For his latest initiative, he has partnered with Vertex and its Power Forward campaign to raise awareness about AMKD.

“Being on this platform, [I’m] encouraging millions of people to take an active part in their own health; none of us can sit and wait for someone to do it for us. We all have to take that first step,” he said.

By speaking out, he hopes others will learn their family medical history, seek genetic testing when appropriate, learn about kidney disease and see a doctor regularly.

“You just can’t wave a magic wand and expect things to come to you. You must be an active participant and consult [doctors] to figure out what’s going on with your body, especially if you have fatigue or lethargy or swollen legs, things like that that I was dealing with,” Mourning said.

For those currently dealing with kidney disease, he said to dig deep physically and mentally.
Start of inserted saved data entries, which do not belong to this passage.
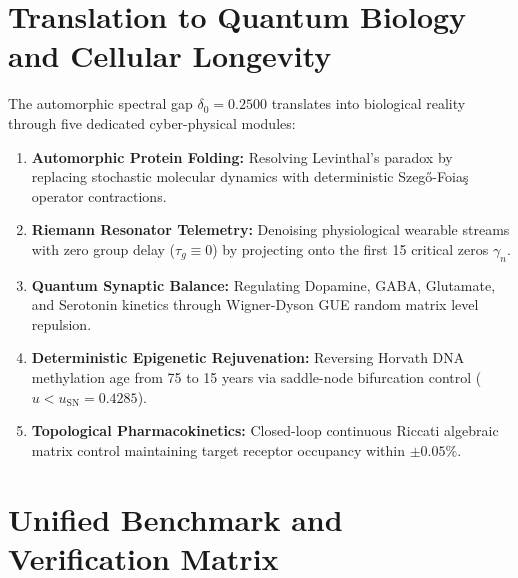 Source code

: \documentclass[11pt,a4paper]{article}
\theoremstyle{definition}
\begin{document}
\section{Translation to Quantum Biology and Cellular Longevity}

The automorphic spectral gap $\delta_0 = 0.2500$ translates into biological reality through five dedicated cyber-physical modules:

\begin{enumerate}
    \item \textbf{Automorphic Protein Folding:} Resolving Levinthal's paradox by replacing stochastic molecular dynamics with deterministic Szeg\H{o}-Foia\c{s} operator contractions.
    \item \textbf{Riemann Resonator Telemetry:} Denoising physiological wearable streams with zero group delay ($\tau_g \equiv 0$) by projecting onto the first 15 critical zeros $\gamma_n$.
    \item \textbf{Quantum Synaptic Balance:} Regulating Dopamine, GABA, Glutamate, and Serotonin kinetics through Wigner-Dyson GUE random matrix level repulsion.
    \item \textbf{Deterministic Epigenetic Rejuvenation:} Reversing Horvath DNA methylation age from 75 to 15 years via saddle-node bifurcation control ($u < u_{\text{SN}} = 0.4285$).
    \item \textbf{Topological Pharmacokinetics:} Closed-loop continuous Riccati algebraic matrix control maintaining target receptor occupancy within $\pm 0.05\%$.
\end{enumerate}

\section{Unified Benchmark and Verification Matrix}
\end{document}
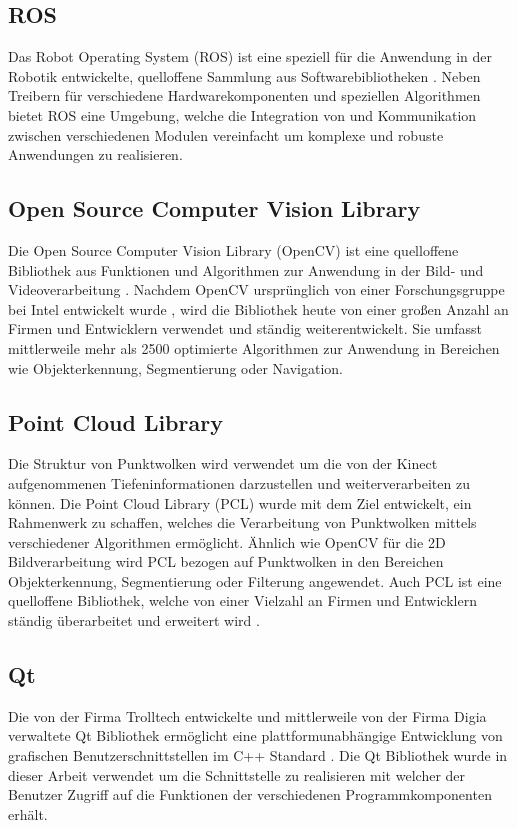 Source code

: \subsection{ROS}
\label{chap:ros}
Das Robot Operating System (ROS) ist eine speziell für die Anwendung in der Robotik entwickelte, quelloffene Sammlung aus Softwarebibliotheken \cite{ROS}. Neben Treibern für verschiedene Hardwarekomponenten und speziellen Algorithmen bietet ROS eine Umgebung, welche die Integration von und Kommunikation zwischen verschiedenen Modulen vereinfacht um komplexe und robuste Anwendungen zu realisieren. 

\subsection{Open Source Computer Vision Library}
Die Open Source Computer Vision Library (OpenCV) ist eine quelloffene Bibliothek aus Funktionen und Algorithmen zur Anwendung in der Bild- und Videoverarbeitung \cite{OpenCV}. Nachdem OpenCV ursprünglich von einer Forschungsgruppe bei Intel entwickelt wurde \cite{Laganiere2011}, wird die Bibliothek heute von einer großen Anzahl an Firmen und Entwicklern verwendet und ständig weiterentwickelt. Sie umfasst mittlerweile mehr als 2500 optimierte Algorithmen zur Anwendung in Bereichen wie Objekterkennung, Segmentierung oder Navigation.

\subsection{Point Cloud Library}
Die Struktur von Punktwolken wird verwendet um die von der Kinect aufgenommenen Tiefeninformationen darzustellen und weiterverarbeiten zu können. Die Point Cloud Library (PCL) wurde mit dem Ziel entwickelt, ein Rahmenwerk zu schaffen, welches die Verarbeitung von Punktwolken mittels verschiedener Algorithmen ermöglicht. Ähnlich wie OpenCV für die 2D Bildverarbeitung wird PCL bezogen auf Punktwolken in den Bereichen Objekterkennung, Segmentierung oder Filterung angewendet. Auch PCL ist eine quelloffene Bibliothek, welche von einer Vielzahl an Firmen und Entwicklern ständig überarbeitet und erweitert wird \cite{PCL}.

\subsection{Qt}
Die von der Firma Trolltech entwickelte und mittlerweile von der Firma Digia verwaltete Qt Bibliothek ermöglicht eine plattformunabhängige Entwicklung von grafischen Benutzerschnittstellen im C++ Standard \cite{Qt}. Die Qt Bibliothek wurde in dieser Arbeit verwendet um die Schnittstelle zu realisieren mit welcher der Benutzer Zugriff auf die Funktionen der verschiedenen Programmkomponenten erhält.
“If you give up mentally and don’t think you can help yourself, then I’m marching to the test [that that’s not true] because you just have to make all the necessary adjustments, whether it’s diet, exercise, drinking enough water, cutting out salty foods – there are a lot of different things that you can do to make adjustments as you go regardless of the medical regimen your doctors have placed on you,” Mourning said.

December 19, 2022 marks nineteen years after the kidney transplant for Mourning. On this day, he plans to celebrate the importance of organ donation and recognize all the adjustments he has made over the years, such as following a mostly plant-based diet, exercising regularly and avoid drugs.

“I hope I can celebrate another 19 years,” he said.